The effects of low-level laser irradiation on bone tissue in diabetic rats
Lasers in Medical Science, 2013
Diabetes mellitus (DM) leads to a decrease in bone mass and increase the risk of osteoporosis and in this context, many treatments have shown to accelerate bone metabolism. It seems that low-level laser therapy (LLLT) is able of stimulating osteoblast activity and produced increased biomechanical properties. However, its effects on bone in diabetic rats are not fully elucidated. The aim of this study was to evaluate the effects of LLLT on bone formation, immunoexpression of osteogenic factors, biomechanical properties and densitometric parameters in diabetic rats. Thirty male Wistar rats were randomly distributed into three experimental groups: control group, diabetic group, and laser-treated diabetic group. DM was induced by streptozotocin (STZ) and after 1 week laser treatment started. An 830-nm laser was used, performed for 18 sessions, during 6 weeks. At the end of the experiment, animals were euthanized and tibias and femurs were defleshed for analysis. Extensive resorptive areas as a result of osteoclasts activity were noticed in DG when compared to control.
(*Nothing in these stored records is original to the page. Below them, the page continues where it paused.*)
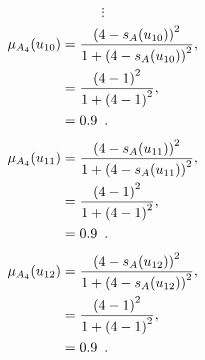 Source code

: \documentclass[a4paper,openany]{book}
\begin{document}
				\[
					\vdots
				\]
				\begin{align}
					\mu_{A_4}(u_{10}) &= \frac{\left(4-s_A(u_{10})\right)^2}{1 + \left(4-s_A(u_{10})\right)^2} ,\\
					&= \frac{\left(4-1\right)^2}{1 + \left(4-1\right)^2} \notag ,\\
					&= 0.9 \enspace. \notag
				\end{align}
				\begin{align}
					\mu_{A_4}(u_{11}) &= \frac{\left(4-s_A(u_{11})\right)^2}{1 + \left(4-s_A(u_{11})\right)^2} ,\\
					&= \frac{\left(4-1\right)^2}{1 + \left(4-1\right)^2} \notag ,\\
					&= 0.9 \enspace. \notag
				\end{align}
				\begin{align}
					\mu_{A_4}(u_{12}) &= \frac{\left(4-s_A(u_{12})\right)^2}{1 + \left(4-s_A(u_{12})\right)^2} ,\\
					&= \frac{\left(4-1\right)^2}{1 + \left(4-1\right)^2} \notag ,\\
					&= 0.9 \enspace. \notag
				\end{align}
\end{document}
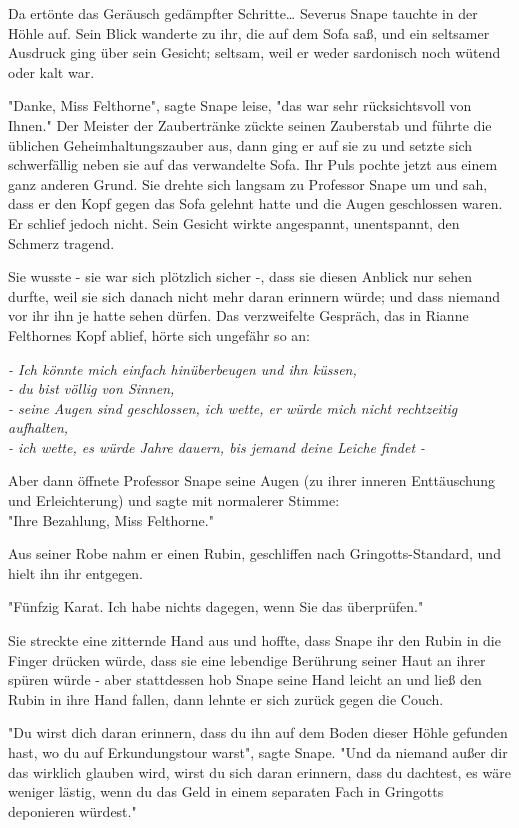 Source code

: {Da ertönte das Geräusch gedämpfter Schritte… Severus Snape tauchte in der Höhle auf. Sein Blick wanderte zu ihr, die auf dem Sofa saß, und ein seltsamer Ausdruck ging über sein Gesicht; seltsam, weil er weder sardonisch noch wütend oder kalt war.

"Danke, Miss Felthorne", sagte Snape leise, "das war sehr rücksichtsvoll von Ihnen." Der Meister der Zaubertränke zückte seinen Zauberstab und führte die üblichen Geheimhaltungszauber aus, dann ging er auf sie zu und setzte sich schwerfällig neben sie auf das verwandelte Sofa. Ihr Puls pochte jetzt aus einem ganz anderen Grund. Sie drehte sich langsam zu Professor Snape um und sah, dass er den Kopf gegen das Sofa gelehnt hatte und die Augen geschlossen waren. Er schlief jedoch nicht. Sein Gesicht wirkte angespannt, unentspannt, den Schmerz tragend.

Sie wusste - sie war sich plötzlich sicher -, dass sie diesen Anblick nur sehen durfte, weil sie sich danach nicht mehr daran erinnern würde; und dass niemand vor ihr ihn je hatte sehen dürfen. Das verzweifelte Gespräch, das in Rianne Felthornes Kopf ablief, hörte sich ungefähr so an:

\emph{- Ich könnte mich einfach hinüberbeugen und ihn küssen,}\\ \emph{- du bist völlig von Sinnen,}\\ \emph{- seine Augen sind geschlossen, ich wette, er würde mich nicht rechtzeitig aufhalten,\\ - ich wette, es würde Jahre dauern, bis jemand deine Leiche findet -}

Aber dann öffnete Professor Snape seine Augen (zu ihrer inneren Enttäuschung und Erleichterung) und sagte mit normalerer Stimme:\\ "Ihre Bezahlung, Miss Felthorne."

Aus seiner Robe nahm er einen Rubin, geschliffen nach Gringotts-Standard, und hielt ihn ihr entgegen.

"Fünfzig Karat. Ich habe nichts dagegen, wenn Sie das überprüfen."

Sie streckte eine zitternde Hand aus und hoffte, dass Snape ihr den Rubin in die Finger drücken würde, dass sie eine lebendige Berührung seiner Haut an ihrer spüren würde - aber stattdessen hob Snape seine Hand leicht an und ließ den Rubin in ihre Hand fallen, dann lehnte er sich zurück gegen die Couch.

"Du wirst dich daran erinnern, dass du ihn auf dem Boden dieser Höhle gefunden hast, wo du auf Erkundungstour warst", sagte Snape. "Und da niemand außer dir das wirklich glauben wird, wirst du sich daran erinnern, dass du dachtest, es wäre weniger lästig, wenn du das Geld in einem separaten Fach in Gringotts deponieren würdest."

}
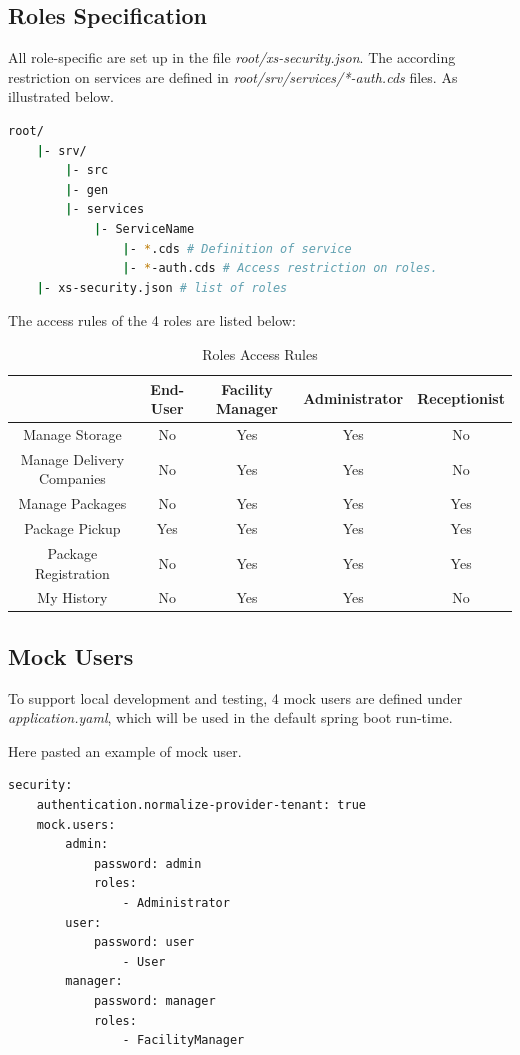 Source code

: \subsection{Roles Specification}
All role-specific are set up in the file \textit{root/xs-security.json}. The according restriction on services are defined in \textit{root/srv/services/*-auth.cds} files. As illustrated below.

\begin{lstlisting}[language={bash}]
root/
    |- srv/
        |- src
        |- gen
        |- services
            |- ServiceName 
                |- *.cds # Definition of service
                |- *-auth.cds # Access restriction on roles.
    |- xs-security.json # list of roles
\end{lstlisting}

The access rules of the 4 roles are listed below:

\begin{table}[H]
    \centering
    \begin{tabular}{|c|c|c|c|c|} \hline 
         &  End-User&  Facility Manager&  Administrator&  Receptionist \\ \hline 
         Manage Storage& No  & Yes & Yes & No  \\ \hline 
         Manage Delivery Companies& No & Yes & Yes & No  \\ \hline 
         Manage Packages& No & Yes & Yes & Yes \\ \hline 
         Package Pickup& Yes & Yes & Yes & Yes  \\ \hline 
         Package Registration& No & Yes & Yes & Yes \\ \hline 
         My History& No & Yes & Yes & No \\ \hline
    \end{tabular}
    \caption{Roles Access Rules}
    \label{tab:Access Rule}
\end{table}

\subsection{Mock Users}
To support local development and testing, 4 mock users are defined under \textit{application.yaml}, which will be used in the default spring boot run-time.

Here pasted an example of mock user.

\begin{lstlisting}[language={bash}]
security:
    authentication.normalize-provider-tenant: true
    mock.users:
        admin:
            password: admin
            roles:  
                - Administrator 
        user:
            password: user
                - User
        manager:
            password: manager
            roles:
                - FacilityManager
\end{lstlisting}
Laser-treated animals showed an increased cortical area. The immunohistochemical analysis revealed that LLLT produced an increased RUNX-2 expression compared to other groups. Similar RANK-L immunoexpression was observed for all experimental groups. In addition, laser irradiation produced a statistically increase in fracture force, bone mineral content (BMC) and bone mineral density compared to DG. The results of this study indicate that the STZ model was efficient in inducing DM 1 and producing a decrease in cortical diameter, biomechanical properties and in densitometric variables. In addition, it seems that LLLT stimulated bone metabolism, decreased resorptive areas, increased RUNX-2 expression, cortical area, fracture force, BMD, and BMC. Further studies should be developed to provide additional information concerning the mechanisms of action of laser therapy in diabetic bone in experimental and clinical trials.